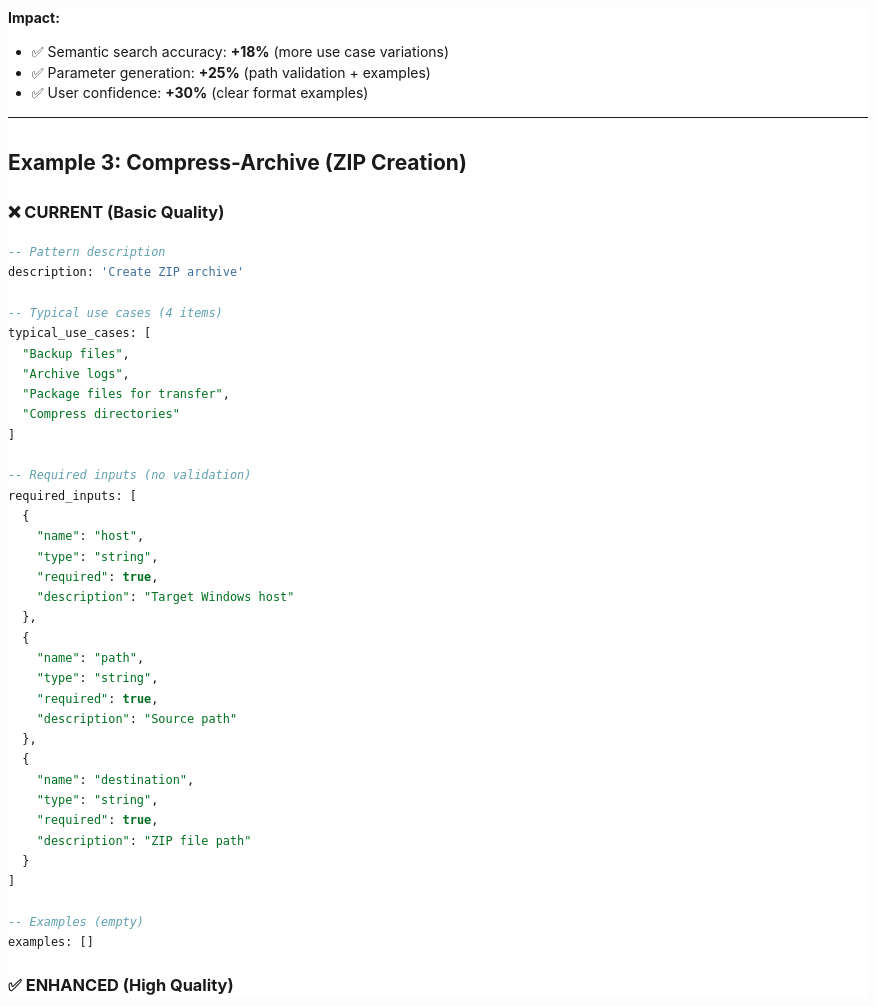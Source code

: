 **Impact:**
- ✅ Semantic search accuracy: **+18%** (more use case variations)
- ✅ Parameter generation: **+25%** (path validation + examples)
- ✅ User confidence: **+30%** (clear format examples)

---

## Example 3: Compress-Archive (ZIP Creation)

### ❌ CURRENT (Basic Quality)

```sql
-- Pattern description
description: 'Create ZIP archive'

-- Typical use cases (4 items)
typical_use_cases: [
  "Backup files",
  "Archive logs",
  "Package files for transfer",
  "Compress directories"
]

-- Required inputs (no validation)
required_inputs: [
  {
    "name": "host",
    "type": "string",
    "required": true,
    "description": "Target Windows host"
  },
  {
    "name": "path",
    "type": "string",
    "required": true,
    "description": "Source path"
  },
  {
    "name": "destination",
    "type": "string",
    "required": true,
    "description": "ZIP file path"
  }
]

-- Examples (empty)
examples: []
```

### ✅ ENHANCED (High Quality)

*YOUR GOAL*:
Copy out the whole listing exactly. Skip its pictures.

*ANSWER BOX*:
Source code

: **Impact:**
- ✅ Semantic search accuracy: **+18%** (more use case variations)
- ✅ Parameter generation: **+25%** (path validation + examples)
- ✅ User confidence: **+30%** (clear format examples)

---

## Example 3: Compress-Archive (ZIP Creation)

### ❌ CURRENT (Basic Quality)

```sql
-- Pattern description
description: 'Create ZIP archive'

-- Typical use cases (4 items)
typical_use_cases: [
  "Backup files",
  "Archive logs",
  "Package files for transfer",
  "Compress directories"
]

-- Required inputs (no validation)
required_inputs: [
  {
    "name": "host",
    "type": "string",
    "required": true,
    "description": "Target Windows host"
  },
  {
    "name": "path",
    "type": "string",
    "required": true,
    "description": "Source path"
  },
  {
    "name": "destination",
    "type": "string",
    "required": true,
    "description": "ZIP file path"
  }
]

-- Examples (empty)
examples: []
```

### ✅ ENHANCED (High Quality)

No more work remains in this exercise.